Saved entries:
□ □ □ □ □

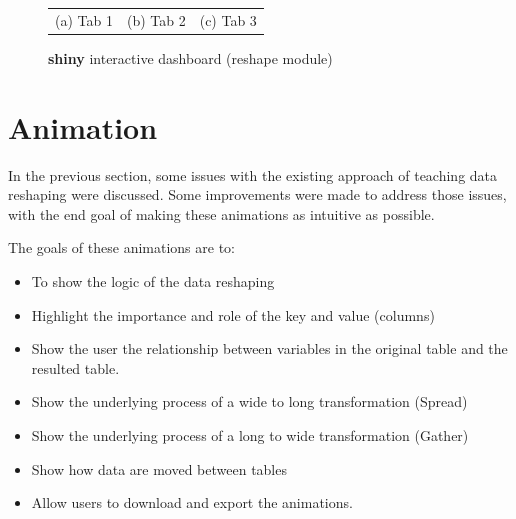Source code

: \begin{figure}[H]
\begin{tabular}{ccc}
    (a) Tab 1 & (b) Tab 2 & (c) Tab 3 \\[6pt]
    \end{tabular}
    \caption{\textbf{shiny} interactive dashboard (reshape module)}
    \label{fig:reshapeshiny}
\end{figure}

\section{Animation}

In the previous section, some issues with the existing approach of teaching data reshaping were discussed. Some improvements were made to address those issues, with the end goal of making these animations as intuitive as possible. 

The goals of these animations are to:

\begin{itemize}
    \item To show the logic of the data reshaping
    \item Highlight the importance and role of the key and value (columns)
    \item Show the user the relationship between variables in the original table and the resulted table.
    \item Show the underlying process of a wide to long transformation (Spread)
    \item Show the underlying process of a long to wide transformation (Gather)
    \item Show how data are moved between tables
    \item Allow users to download and export the animations.
\end{itemize}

□ □ □ □ □

▸ **What needs to be done**: Collect each line above holding the string "these".

▸ **Response to this exercise**:
In the previous section, some issues with the existing approach of teaching data reshaping were discussed. Some improvements were made to address those issues, with the end goal of making these animations as intuitive as possible. 
The goals of these animations are to:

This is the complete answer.